_Your assignment:_
Would you please return the lines of the entries below starting at the line that has "- node-configuration: security hardening" and ending at the line that has "- run-unit-tests: (RSpec, JUnit, XUnit)", both included, exactly as they are?

_Records shown:_
————
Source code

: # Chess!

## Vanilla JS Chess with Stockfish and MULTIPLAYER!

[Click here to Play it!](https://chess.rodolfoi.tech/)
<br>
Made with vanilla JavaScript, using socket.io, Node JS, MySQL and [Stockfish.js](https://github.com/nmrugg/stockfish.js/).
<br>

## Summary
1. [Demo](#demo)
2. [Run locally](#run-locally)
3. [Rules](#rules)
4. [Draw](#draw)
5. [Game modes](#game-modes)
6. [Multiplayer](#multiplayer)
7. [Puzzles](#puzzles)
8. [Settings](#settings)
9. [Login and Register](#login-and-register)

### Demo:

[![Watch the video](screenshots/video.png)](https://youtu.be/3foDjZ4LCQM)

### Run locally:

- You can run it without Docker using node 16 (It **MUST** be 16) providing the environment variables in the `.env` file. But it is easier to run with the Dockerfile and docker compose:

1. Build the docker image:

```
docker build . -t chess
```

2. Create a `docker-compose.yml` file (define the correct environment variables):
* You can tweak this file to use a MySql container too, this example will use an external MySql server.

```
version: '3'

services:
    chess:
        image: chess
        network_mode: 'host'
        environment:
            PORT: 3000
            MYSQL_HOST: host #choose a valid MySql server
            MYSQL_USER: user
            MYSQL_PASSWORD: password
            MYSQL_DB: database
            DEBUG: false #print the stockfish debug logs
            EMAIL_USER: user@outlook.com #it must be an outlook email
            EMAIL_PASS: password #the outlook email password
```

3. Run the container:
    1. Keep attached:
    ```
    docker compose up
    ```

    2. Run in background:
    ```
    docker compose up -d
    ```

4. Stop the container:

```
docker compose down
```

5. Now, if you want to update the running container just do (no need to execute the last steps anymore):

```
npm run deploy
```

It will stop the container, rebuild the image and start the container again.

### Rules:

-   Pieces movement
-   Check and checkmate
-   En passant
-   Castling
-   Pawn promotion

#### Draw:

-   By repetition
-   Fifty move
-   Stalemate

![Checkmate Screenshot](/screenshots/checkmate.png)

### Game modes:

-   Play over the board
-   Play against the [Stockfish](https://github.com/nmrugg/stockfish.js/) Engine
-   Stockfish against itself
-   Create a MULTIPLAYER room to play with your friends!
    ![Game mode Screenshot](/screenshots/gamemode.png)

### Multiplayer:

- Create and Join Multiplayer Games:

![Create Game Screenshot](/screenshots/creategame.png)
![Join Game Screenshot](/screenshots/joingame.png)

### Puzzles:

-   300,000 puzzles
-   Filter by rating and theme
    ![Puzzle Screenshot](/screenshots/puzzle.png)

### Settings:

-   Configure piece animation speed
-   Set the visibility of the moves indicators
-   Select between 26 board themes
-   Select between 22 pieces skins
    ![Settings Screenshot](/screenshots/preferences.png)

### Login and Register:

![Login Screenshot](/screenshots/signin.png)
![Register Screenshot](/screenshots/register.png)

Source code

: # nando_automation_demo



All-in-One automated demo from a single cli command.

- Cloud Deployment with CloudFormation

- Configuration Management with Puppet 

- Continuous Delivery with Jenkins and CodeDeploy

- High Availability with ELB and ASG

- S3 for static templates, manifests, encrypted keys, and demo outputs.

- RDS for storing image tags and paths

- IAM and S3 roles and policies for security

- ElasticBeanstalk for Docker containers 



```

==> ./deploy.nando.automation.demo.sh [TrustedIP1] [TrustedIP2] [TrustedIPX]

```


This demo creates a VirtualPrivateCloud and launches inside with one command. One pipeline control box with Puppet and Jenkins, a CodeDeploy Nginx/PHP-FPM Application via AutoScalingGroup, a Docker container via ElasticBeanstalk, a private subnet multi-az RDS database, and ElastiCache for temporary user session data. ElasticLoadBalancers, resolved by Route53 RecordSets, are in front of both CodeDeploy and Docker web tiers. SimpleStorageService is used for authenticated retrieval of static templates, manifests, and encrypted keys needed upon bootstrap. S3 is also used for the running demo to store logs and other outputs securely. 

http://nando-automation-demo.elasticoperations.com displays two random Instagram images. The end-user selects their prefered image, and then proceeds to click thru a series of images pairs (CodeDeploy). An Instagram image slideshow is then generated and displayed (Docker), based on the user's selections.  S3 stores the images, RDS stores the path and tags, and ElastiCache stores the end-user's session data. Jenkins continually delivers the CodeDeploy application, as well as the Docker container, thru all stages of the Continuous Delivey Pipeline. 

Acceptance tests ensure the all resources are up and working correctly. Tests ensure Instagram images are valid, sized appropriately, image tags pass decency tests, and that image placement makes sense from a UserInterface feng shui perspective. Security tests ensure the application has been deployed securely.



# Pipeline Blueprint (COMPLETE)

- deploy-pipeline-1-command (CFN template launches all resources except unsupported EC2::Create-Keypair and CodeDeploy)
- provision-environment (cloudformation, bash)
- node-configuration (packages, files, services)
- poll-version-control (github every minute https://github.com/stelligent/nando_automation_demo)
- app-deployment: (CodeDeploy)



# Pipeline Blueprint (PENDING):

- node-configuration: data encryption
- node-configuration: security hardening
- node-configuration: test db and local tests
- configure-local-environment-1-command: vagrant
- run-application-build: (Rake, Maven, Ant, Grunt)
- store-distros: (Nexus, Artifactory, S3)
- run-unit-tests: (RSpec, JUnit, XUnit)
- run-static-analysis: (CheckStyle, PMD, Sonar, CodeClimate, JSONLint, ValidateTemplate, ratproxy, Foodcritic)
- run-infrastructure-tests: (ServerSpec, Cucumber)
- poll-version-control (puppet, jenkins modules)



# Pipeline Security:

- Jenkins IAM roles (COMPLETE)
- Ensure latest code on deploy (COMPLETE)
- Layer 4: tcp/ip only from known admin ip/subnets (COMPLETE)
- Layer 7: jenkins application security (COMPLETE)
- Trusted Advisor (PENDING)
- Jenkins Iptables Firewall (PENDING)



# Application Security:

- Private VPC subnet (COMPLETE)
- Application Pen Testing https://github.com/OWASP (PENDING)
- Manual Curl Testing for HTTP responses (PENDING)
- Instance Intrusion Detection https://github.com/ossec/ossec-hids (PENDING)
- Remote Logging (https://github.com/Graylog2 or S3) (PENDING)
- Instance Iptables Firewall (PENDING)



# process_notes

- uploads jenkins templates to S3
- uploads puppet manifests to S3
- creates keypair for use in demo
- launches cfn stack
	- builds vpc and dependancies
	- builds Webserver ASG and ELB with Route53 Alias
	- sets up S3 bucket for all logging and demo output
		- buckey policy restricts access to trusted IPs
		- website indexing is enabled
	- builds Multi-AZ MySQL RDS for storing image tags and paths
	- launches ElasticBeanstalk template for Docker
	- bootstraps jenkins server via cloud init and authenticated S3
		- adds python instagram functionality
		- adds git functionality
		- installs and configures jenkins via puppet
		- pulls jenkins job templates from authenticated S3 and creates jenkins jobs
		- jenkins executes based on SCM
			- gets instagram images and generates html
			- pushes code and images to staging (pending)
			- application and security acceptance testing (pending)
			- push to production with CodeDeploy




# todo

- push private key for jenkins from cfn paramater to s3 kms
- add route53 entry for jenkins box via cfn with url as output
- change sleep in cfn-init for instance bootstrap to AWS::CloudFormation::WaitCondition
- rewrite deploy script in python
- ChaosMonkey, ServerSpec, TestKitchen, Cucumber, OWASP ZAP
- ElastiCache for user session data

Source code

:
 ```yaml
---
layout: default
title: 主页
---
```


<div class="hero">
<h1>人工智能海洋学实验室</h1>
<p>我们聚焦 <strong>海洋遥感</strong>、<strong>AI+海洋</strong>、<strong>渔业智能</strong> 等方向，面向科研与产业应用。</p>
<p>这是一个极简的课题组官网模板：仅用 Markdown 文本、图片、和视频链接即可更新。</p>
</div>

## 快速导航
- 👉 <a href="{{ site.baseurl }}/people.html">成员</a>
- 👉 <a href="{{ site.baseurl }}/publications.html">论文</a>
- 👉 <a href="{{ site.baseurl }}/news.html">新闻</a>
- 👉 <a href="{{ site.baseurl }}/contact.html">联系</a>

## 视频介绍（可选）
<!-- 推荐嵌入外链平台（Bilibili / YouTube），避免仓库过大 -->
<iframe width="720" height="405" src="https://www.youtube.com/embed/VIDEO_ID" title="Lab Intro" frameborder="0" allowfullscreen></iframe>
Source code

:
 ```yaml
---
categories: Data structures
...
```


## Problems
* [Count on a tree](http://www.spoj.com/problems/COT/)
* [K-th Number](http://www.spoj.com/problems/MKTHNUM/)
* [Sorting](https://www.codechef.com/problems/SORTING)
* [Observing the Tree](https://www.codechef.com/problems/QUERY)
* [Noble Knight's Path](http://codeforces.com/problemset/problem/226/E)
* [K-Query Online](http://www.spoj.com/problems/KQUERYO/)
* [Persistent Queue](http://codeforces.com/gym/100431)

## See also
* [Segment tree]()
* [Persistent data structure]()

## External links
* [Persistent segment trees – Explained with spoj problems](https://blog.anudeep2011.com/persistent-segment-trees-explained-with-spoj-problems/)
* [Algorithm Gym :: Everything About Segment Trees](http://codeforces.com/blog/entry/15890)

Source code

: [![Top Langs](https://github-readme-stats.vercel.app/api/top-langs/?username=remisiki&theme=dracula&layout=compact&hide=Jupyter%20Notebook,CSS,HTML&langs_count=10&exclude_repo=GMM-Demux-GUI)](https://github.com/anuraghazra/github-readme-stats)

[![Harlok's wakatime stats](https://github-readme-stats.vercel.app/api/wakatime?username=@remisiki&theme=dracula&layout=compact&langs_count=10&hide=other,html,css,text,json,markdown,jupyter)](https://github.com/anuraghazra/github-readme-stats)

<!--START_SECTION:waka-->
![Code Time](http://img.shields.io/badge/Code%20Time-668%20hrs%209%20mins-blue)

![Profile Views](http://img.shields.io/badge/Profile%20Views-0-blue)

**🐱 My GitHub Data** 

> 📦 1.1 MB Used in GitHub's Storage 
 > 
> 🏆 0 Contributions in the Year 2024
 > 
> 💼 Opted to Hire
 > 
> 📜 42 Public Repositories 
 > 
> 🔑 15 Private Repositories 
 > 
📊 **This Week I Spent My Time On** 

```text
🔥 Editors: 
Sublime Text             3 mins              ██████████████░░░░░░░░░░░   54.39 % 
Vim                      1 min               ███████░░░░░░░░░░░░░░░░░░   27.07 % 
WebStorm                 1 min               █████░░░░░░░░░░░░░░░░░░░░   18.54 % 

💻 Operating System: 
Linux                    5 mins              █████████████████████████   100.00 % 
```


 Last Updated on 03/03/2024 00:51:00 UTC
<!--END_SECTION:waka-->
————
_Solution for this exercise:_
- node-configuration: security hardening
- node-configuration: test db and local tests
- configure-local-environment-1-command: vagrant
- run-application-build: (Rake, Maven, Ant, Grunt)
- store-distros: (Nexus, Artifactory, S3)
- run-unit-tests: (RSpec, JUnit, XUnit)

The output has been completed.